Global climate change is truly reaching its fingers to the furthest stretches of the globe. Many of us know about the effects it is having on the arctic ice caps, but what about countries so far removed from our daily news reports, that we sometimes forget about? Chile, for example, is feeling global climate change, and it’s not feeling good.
Chile has a desert at its head, yet its feet lie under ice. How much ice? 7,000 square miles of continental ice masses and hundreds of thousands of square miles of Antarctica. Compared to other countries, Chile’s contribution to global warming has been calculated as 0.2% . Despite this infinitesimal number, the world’s contribution is melting Antarctica which will result in the flooding of Chile’s coastline.
Aside from that, the Andean glaciers are also melting.

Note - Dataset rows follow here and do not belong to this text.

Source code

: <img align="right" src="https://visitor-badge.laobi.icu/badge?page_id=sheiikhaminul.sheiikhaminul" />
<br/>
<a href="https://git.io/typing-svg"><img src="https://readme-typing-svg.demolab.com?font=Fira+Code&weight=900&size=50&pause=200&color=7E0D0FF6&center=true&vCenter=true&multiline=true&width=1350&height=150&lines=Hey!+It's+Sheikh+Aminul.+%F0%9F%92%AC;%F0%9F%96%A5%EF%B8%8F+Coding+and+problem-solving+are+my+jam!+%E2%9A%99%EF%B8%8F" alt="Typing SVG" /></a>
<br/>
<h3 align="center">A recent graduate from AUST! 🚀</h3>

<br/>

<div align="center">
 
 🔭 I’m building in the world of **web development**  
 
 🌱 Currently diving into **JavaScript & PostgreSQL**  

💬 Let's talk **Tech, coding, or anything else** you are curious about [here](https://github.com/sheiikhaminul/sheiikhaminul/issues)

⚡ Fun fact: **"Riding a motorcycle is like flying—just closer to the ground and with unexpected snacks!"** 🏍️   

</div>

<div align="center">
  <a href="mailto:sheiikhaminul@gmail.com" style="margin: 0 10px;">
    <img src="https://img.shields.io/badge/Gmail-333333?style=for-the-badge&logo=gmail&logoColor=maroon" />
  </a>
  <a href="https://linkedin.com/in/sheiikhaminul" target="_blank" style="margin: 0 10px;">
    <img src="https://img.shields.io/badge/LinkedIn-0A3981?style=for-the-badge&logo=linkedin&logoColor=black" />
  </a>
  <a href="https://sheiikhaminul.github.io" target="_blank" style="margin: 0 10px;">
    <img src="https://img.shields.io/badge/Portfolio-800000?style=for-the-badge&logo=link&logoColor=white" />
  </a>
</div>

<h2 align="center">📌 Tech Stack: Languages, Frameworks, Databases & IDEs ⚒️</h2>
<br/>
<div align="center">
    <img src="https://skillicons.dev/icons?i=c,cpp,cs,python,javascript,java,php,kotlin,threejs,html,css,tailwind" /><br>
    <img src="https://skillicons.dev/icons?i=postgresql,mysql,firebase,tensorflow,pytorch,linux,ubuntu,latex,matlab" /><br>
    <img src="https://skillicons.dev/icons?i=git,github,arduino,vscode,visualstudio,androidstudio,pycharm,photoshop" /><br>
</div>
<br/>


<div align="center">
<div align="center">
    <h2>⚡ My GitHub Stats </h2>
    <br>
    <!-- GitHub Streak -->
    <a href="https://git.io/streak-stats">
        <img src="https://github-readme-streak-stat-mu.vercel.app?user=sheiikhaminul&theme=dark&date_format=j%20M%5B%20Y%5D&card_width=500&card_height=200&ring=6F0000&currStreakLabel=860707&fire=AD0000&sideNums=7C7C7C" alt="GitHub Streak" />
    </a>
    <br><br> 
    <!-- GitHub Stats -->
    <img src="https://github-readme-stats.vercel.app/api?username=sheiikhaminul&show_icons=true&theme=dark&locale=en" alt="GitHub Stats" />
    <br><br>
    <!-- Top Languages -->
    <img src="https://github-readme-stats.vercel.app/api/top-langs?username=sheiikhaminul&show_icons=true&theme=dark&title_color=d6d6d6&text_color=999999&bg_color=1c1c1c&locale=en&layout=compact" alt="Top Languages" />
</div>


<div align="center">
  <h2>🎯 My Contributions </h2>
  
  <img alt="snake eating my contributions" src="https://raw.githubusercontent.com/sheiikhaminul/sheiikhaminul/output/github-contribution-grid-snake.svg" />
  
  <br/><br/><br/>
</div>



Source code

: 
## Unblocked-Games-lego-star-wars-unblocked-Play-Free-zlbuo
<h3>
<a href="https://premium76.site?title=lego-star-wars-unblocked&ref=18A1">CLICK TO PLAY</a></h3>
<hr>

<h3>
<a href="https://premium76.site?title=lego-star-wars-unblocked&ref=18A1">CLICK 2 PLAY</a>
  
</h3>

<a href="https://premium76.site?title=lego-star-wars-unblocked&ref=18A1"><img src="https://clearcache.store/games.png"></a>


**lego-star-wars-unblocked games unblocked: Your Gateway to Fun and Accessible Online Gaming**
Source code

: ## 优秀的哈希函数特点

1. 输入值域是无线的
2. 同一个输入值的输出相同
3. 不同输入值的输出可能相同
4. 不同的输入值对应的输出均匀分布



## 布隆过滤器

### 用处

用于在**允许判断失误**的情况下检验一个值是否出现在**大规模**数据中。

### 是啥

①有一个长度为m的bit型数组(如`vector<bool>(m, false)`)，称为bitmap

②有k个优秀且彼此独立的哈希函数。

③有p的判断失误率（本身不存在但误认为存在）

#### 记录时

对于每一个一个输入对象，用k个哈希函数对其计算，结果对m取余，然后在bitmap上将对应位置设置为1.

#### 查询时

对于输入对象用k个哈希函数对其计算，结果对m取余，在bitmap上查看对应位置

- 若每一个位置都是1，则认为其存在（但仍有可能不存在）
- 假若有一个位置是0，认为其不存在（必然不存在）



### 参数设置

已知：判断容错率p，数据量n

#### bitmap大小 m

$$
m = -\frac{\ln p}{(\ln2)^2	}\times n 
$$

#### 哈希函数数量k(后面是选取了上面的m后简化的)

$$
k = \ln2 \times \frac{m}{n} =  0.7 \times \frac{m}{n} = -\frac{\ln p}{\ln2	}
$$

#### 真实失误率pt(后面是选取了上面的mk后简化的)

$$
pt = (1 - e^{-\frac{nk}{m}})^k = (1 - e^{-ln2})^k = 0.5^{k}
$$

In Santiago, a few thousand miles from Antarctica, scorching hot temperatures have marked the beginning of summer. In recent times, the first thing that comes to a Chilean’s mind when they hear the word “sun” is “sun screen”. They are advised to go to the beach only during the late afternoon hours.
The heat prevents people from carrying out their routines and must remain in the shade or take naps to kill time until sundown. This decrease in productivity on account of heat is affecting their health.
The change in climate has also seriously damaged fruit and vegetable crops, most particularly avocados. And exporter has said that this season’s frosts ruined 40% of his crops.
The weather has become unpredictable.
In 1545, Pedro de Valdivia, the conqueror of Chile, encouraged Spaniards to settle in there because, “there is no better place in the world to live, now and for generations to come.” A few centuries later their national anthem incorporated that ecological enthusiasm and passion with, “Pure, Chile, is your blue-hued sky…Your fields embroidered with flowers are a joyous likeness of Eden.”
If the big contributors to global climate change do not stop now, this paradise will be lost. And it won’t be the only one.